Once the association is created, the method 32 may proceed to block
46. If surplus storage nodes are not detected at block 42, the
method 32 may proceed directly to illustrated block 46, which
determines whether the last unassigned data node has been
encountered. If not, block 48 may select the next data node and the
illustrated method 32 returns to block 36.
[0021] If it is determined at block 46 that the last unassigned
data node has been encountered, illustrated block 50 provides for
generating a warning if one or more data nodes do not have a
storage node assignment in the mapping data structure.
Additionally, the random storage node associations from block 44
may be used at block 52 to fill up empty data node mappings. Block
54 may identify one or more surplus storage nodes that do not have
a data node assignment and assign the surplus storage node(s)
across the data nodes in an even distribution. Thus, if there are
ten surplus storage nodes and five data nodes, the even
distribution may result in each data node being assigned two
surplus storage nodes.

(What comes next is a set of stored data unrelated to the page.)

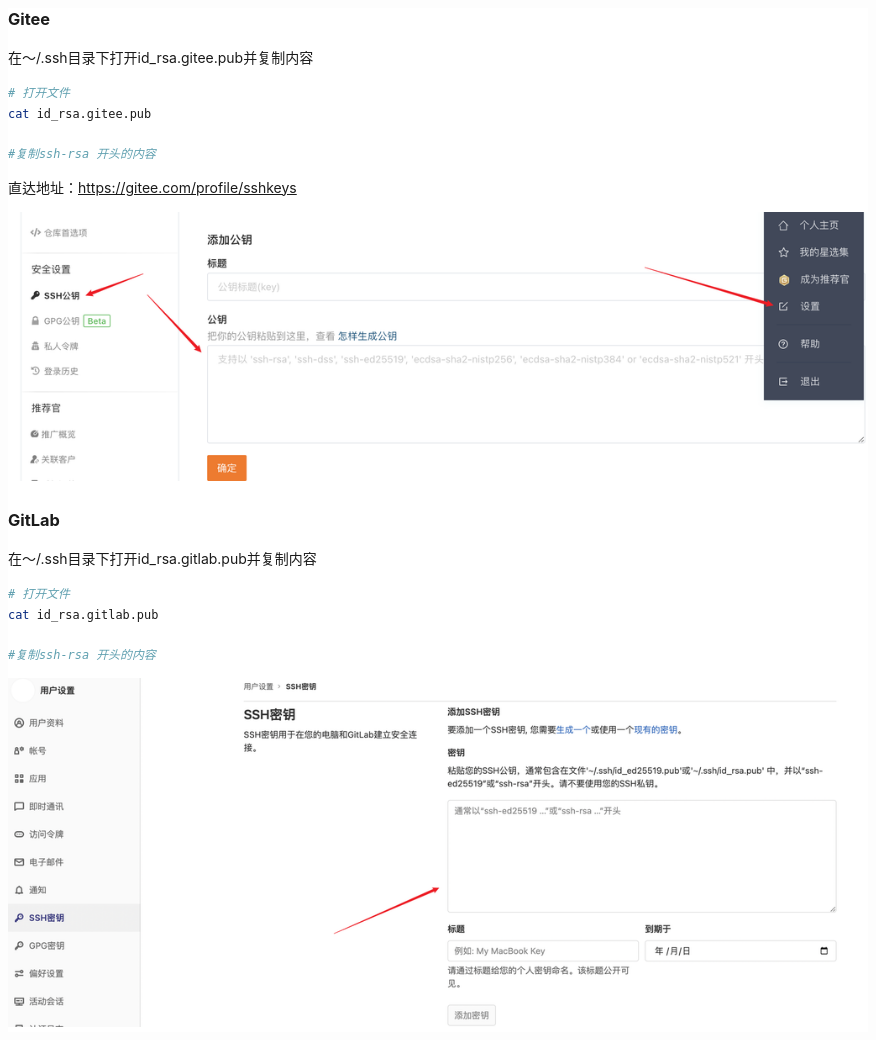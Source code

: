 ### Gitee
 
在～/.ssh目录下打开id_rsa.gitee.pub并复制内容

```bash
# 打开文件
cat id_rsa.gitee.pub

#复制ssh-rsa 开头的内容
```

直达地址：https://gitee.com/profile/sshkeys

![](mac安装git/gitee.png)

### GitLab
 
在～/.ssh目录下打开id_rsa.gitlab.pub并复制内容

```bash
# 打开文件
cat id_rsa.gitlab.pub

#复制ssh-rsa 开头的内容
```

![](mac安装git/gitlab.png)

The mapping lookup table (e.g., data
structure) may be generated at block 56. As already noted, block 56
may include maintaining the mapping lookup table in a central
cluster service that all storage nodes are able to access.

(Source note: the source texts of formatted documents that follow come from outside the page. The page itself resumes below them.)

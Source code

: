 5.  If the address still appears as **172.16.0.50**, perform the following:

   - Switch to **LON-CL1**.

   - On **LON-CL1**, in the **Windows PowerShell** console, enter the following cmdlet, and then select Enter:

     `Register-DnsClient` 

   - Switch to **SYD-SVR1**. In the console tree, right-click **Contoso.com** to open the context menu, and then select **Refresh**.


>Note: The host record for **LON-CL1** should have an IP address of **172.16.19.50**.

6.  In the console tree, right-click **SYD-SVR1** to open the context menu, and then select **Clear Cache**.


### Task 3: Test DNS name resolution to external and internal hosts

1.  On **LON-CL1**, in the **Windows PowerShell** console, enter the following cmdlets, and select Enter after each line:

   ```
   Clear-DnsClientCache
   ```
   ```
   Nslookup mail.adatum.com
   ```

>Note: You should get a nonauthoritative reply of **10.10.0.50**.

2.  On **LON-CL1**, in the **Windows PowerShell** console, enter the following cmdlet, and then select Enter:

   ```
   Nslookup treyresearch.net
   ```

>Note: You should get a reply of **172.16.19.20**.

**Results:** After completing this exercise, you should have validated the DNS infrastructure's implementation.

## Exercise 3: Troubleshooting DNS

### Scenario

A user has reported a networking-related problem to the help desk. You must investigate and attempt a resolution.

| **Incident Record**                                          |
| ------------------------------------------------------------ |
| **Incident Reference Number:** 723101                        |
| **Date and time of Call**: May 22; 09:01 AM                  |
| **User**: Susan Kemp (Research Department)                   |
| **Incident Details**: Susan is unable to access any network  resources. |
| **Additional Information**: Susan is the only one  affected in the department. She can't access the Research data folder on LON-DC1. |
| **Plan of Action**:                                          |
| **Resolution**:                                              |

Moreover, the mapping lookup table may provide a consistent view of
the map even when there are changes in the underlying
infrastructure (e.g., storage node down).
[0022] FIG. 4 shows a method 58 of provisioning data volumes (e.g.,
attaching volumes). The method 58 may generally be implemented in
one or more modules as a set of logic instructions stored in a
machine- or computer-readable storage medium such as RAM, ROM,
PROM, firmware, flash memory, etc., in configurable logic such as,
for example, PLAs, FPGAs, CPLDs, in fixed-functionality hardware
logic using circuit technology such as, for example, ASIC, CMOS,
TTL technology, or any combination thereof.

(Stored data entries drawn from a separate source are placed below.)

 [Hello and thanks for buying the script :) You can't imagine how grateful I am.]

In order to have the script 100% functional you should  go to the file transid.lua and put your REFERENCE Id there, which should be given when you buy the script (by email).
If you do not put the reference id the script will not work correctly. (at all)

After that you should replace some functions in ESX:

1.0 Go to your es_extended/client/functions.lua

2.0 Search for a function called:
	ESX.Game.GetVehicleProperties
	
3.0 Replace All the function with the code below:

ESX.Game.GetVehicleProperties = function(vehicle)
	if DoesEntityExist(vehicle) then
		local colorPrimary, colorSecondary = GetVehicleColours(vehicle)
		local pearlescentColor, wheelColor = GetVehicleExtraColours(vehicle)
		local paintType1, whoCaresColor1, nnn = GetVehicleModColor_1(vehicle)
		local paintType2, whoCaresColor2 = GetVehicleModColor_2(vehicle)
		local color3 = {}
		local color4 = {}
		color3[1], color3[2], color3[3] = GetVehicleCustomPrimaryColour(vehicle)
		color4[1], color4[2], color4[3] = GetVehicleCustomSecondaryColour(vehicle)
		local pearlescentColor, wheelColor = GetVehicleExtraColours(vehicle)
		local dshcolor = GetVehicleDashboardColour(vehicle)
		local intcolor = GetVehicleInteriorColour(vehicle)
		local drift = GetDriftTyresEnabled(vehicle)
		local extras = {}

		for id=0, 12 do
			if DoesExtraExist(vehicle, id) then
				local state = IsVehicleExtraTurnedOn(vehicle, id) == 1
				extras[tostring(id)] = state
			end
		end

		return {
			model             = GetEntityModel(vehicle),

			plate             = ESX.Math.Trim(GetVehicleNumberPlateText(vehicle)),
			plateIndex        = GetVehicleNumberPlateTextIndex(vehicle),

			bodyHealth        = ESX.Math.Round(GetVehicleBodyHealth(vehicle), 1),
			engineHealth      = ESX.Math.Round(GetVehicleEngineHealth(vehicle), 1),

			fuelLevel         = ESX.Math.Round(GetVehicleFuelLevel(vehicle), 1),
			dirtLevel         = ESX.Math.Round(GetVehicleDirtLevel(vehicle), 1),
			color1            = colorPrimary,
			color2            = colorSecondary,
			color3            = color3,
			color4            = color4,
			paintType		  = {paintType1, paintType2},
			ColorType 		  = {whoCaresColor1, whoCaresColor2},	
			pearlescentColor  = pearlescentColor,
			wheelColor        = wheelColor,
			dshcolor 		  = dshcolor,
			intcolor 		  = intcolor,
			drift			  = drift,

[0023] Illustrated processing block 59 provides for retrieving a
mapping data structure such as, for example, the mapping data
structure resulting from the method 24 (FIG. 2) and/or the method
32 (FIG. 3), already discussed, from a central cluster service.
Block 59 may include sending one or more messages to the central
cluster service, wherein the message(s) indicate that a storage
node reconfiguration has taken place and the message(s) trigger an
update of the mapping data structure. Block 60 may provision a
first data volume (e.g., virtual volume) on a first storage node in
a first fault domain based on the mapping data structure.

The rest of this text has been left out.